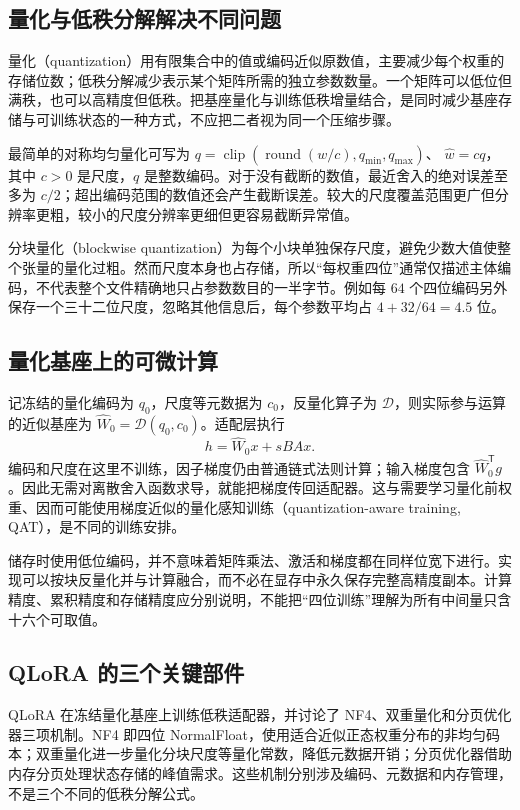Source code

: \documentclass[UTF8,12pt,a4paper,fontset=fandol]{ctexart}
\begin{document}
\subsection{量化与低秩分解解决不同问题}

量化（quantization）用有限集合中的值或编码近似原数值，主要减少每个权重的存储位数；低秩分解减少表示某个矩阵所需的独立参数数量。一个矩阵可以低位但满秩，也可以高精度但低秩。把基座量化与训练低秩增量结合，是同时减少基座存储与可训练状态的一种方式，不应把二者视为同一个压缩步骤。

最简单的对称均匀量化可写为
$q=\operatorname{clip}(\operatorname{round}(w/c),q_{\min},q_{\max})$、
$\widehat w=cq$，其中 $c>0$ 是尺度，$q$ 是整数编码。对于没有截断的数值，最近舍入的绝对误差至多为 $c/2$；超出编码范围的数值还会产生截断误差。较大的尺度覆盖范围更广但分辨率更粗，较小的尺度分辨率更细但更容易截断异常值。

分块量化（blockwise quantization）为每个小块单独保存尺度，避免少数大值使整个张量的量化过粗。然而尺度本身也占存储，所以“每权重四位”通常仅描述主体编码，不代表整个文件精确地只占参数数目的一半字节。例如每 $64$ 个四位编码另外保存一个三十二位尺度，忽略其他信息后，每个参数平均占 $4+32/64=4.5$ 位。

\subsection{量化基座上的可微计算}

记冻结的量化编码为 $q_0$，尺度等元数据为 $c_0$，反量化算子为
$\mathcal D$，则实际参与运算的近似基座为
$\widehat W_0=\mathcal D(q_0,c_0)$。适配层执行
\begin{equation}
h=\widehat W_0x+sBAx.
\label{eq:qlora-forward}
\end{equation}
编码和尺度在这里不训练，因子梯度仍由普通链式法则计算；输入梯度包含
$\widehat W_0^{\mathsf T}g$。因此无需对离散舍入函数求导，就能把梯度传回适配器。这与需要学习量化前权重、因而可能使用梯度近似的量化感知训练（quantization-aware training, QAT），是不同的训练安排。

储存时使用低位编码，并不意味着矩阵乘法、激活和梯度都在同样位宽下进行。实现可以按块反量化并与计算融合，而不必在显存中永久保存完整高精度副本。计算精度、累积精度和存储精度应分别说明，不能把“四位训练”理解为所有中间量只含十六个可取值。

\subsection{QLoRA 的三个关键部件}

QLoRA 在冻结量化基座上训练低秩适配器，并讨论了 NF4、双重量化和分页优化器三项机制\cite{dettmers2023}。NF4 即四位 NormalFloat，使用适合近似正态权重分布的非均匀码本；双重量化进一步量化分块尺度等量化常数，降低元数据开销；分页优化器借助内存分页处理状态存储的峰值需求。这些机制分别涉及编码、元数据和内存管理，不是三个不同的低秩分解公式。
\end{document}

▶ **The problem**
Reproduce each line of the data containing the word "subsection".

▶ **Reply to the task**
\subsection{量化与低秩分解解决不同问题}
\subsection{量化基座上的可微计算}
\subsection{QLoRA 的三个关键部件}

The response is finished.